El Presidente Piñera firmó un proyecto de ley de estabilización de precios de la energía eléctrica. Responde a demandas ciudadanas por aumento de precios de servicios básicos, particularmente de familias más vulnerables. Bajo una “Nueva Agenda Social”, evidentemente es necesario reducir los riesgos asociados a fluctuaciones.

El alza reciente responde principalmente al tipo de cambio, al que suma un anterior aumento de los precios de los contratos de las generadoras con las distribuidoras, los que a futuro bajarán producto de las recientes licitaciones.

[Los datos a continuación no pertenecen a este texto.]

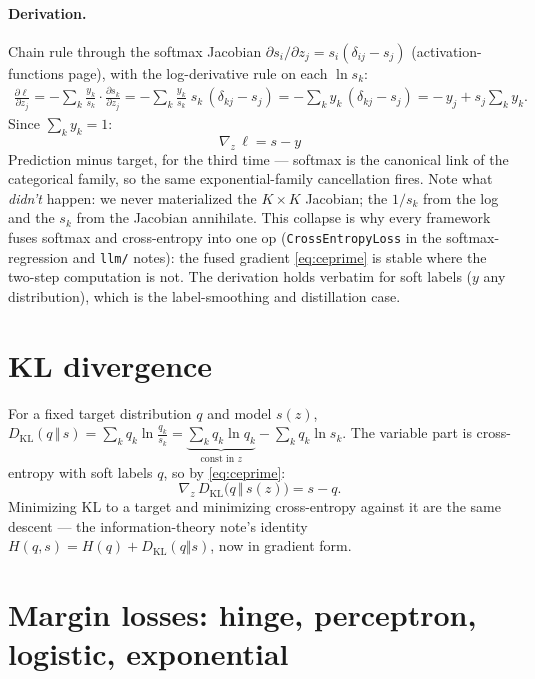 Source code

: \documentclass[11pt]{article}
\begin{document}
\paragraph{Derivation.} Chain rule through the softmax Jacobian
$\partial s_i/\partial z_j = s_i(\delta_{ij} - s_j)$
(activation-functions page), with the log-derivative rule on each
$\ln s_k$:
\begin{align*}
  \frac{\partial \ell}{\partial z_j}
  = -\sum_{k} \frac{y_k}{s_k}\cdot\frac{\partial s_k}{\partial z_j}
  = -\sum_{k} \frac{y_k}{s_k}\; s_k\,(\delta_{kj} - s_j)
  = -\sum_{k} y_k\,(\delta_{kj} - s_j)
  = -\,y_j + s_j \sum_{k} y_k .
\end{align*}
Since $\sum_k y_k = 1$:
\begin{equation}
  \boxed{\;\nabla_z\,\ell = s - y\;}
  \label{eq:ceprime}
\end{equation}
Prediction minus target, for the third time --- softmax is the
canonical link of the categorical family, so the same
exponential-family cancellation fires. Note what \emph{didn't} happen:
we never materialized the $K \times K$ Jacobian; the $1/s_k$ from the
log and the $s_k$ from the Jacobian annihilate. This collapse is why
every framework fuses softmax and cross-entropy into one op
(\texttt{CrossEntropyLoss} in the softmax-regression and
\texttt{llm/} notes): the fused gradient \eqref{eq:ceprime} is stable
where the two-step computation is not. The derivation holds verbatim
for soft labels ($y$ any distribution), which is the label-smoothing
and distillation case.

\section{KL divergence}

For a fixed target distribution $q$ and model $s(z)$,
$D_{\mathrm{KL}}(q\,\Vert\,s) = \sum_k q_k \ln\frac{q_k}{s_k}
= \underbrace{\textstyle\sum_k q_k \ln q_k}_{\text{const in } z}
- \sum_k q_k \ln s_k$. The variable part is cross-entropy with soft
labels $q$, so by \eqref{eq:ceprime}:
\begin{equation}
  \nabla_z\, D_{\mathrm{KL}}\bigl(q \,\Vert\, s(z)\bigr) = s - q .
  \label{eq:klprime}
\end{equation}
Minimizing KL to a target and minimizing cross-entropy against it are
the same descent --- the information-theory note's identity
$H(q, s) = H(q) + D_{\mathrm{KL}}(q\Vert s)$, now in gradient form.

\section{Margin losses: hinge, perceptron, logistic, exponential}
\end{document}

Con este proyecto, las generadoras no recibirán ahora el alza del último reajuste de 9,2%; tampoco recibirán futuras alzas hasta fines de 2020. Según la prensa, las generadoras dejarían de percibir US$ 900 millones, no afectándose los ingresos de las distribuidoras. Los saldos no recaudados por las generadoras serán pagados a partir de 2021, no devengando interés, hasta enero de 2026. El mecanismo de estabilización implicará que la tarifa de energía se mantenga establece o con disminuciones menores desde 2021 por la entrada de nuevos contratos a precios bajos, pagando los saldos acumulados entre 2019 y 2020.

Si bien esta medida introduce incertidumbres a los generadores y puede tener aspectos mejorables, hay consideraciones que acotan el efecto a las nuevas inversiones renovables, puesto que se establece que el mecanismo solo afecta a los contratos que inicien suministro con anterioridad a 2021.

Sin embargo, no es el tiempo para pequeñeces, la ciudadanía se ha expresado fuerte. En discusiones regulatorias recientes, extremadamente técnicas, hemos fallado en poner al consumidor al centro del debate. Es la hora de que las empresas, el gobierno, la academia y los expertos, con generosidad, busquemos la solución y saquemos este proyecto adelante.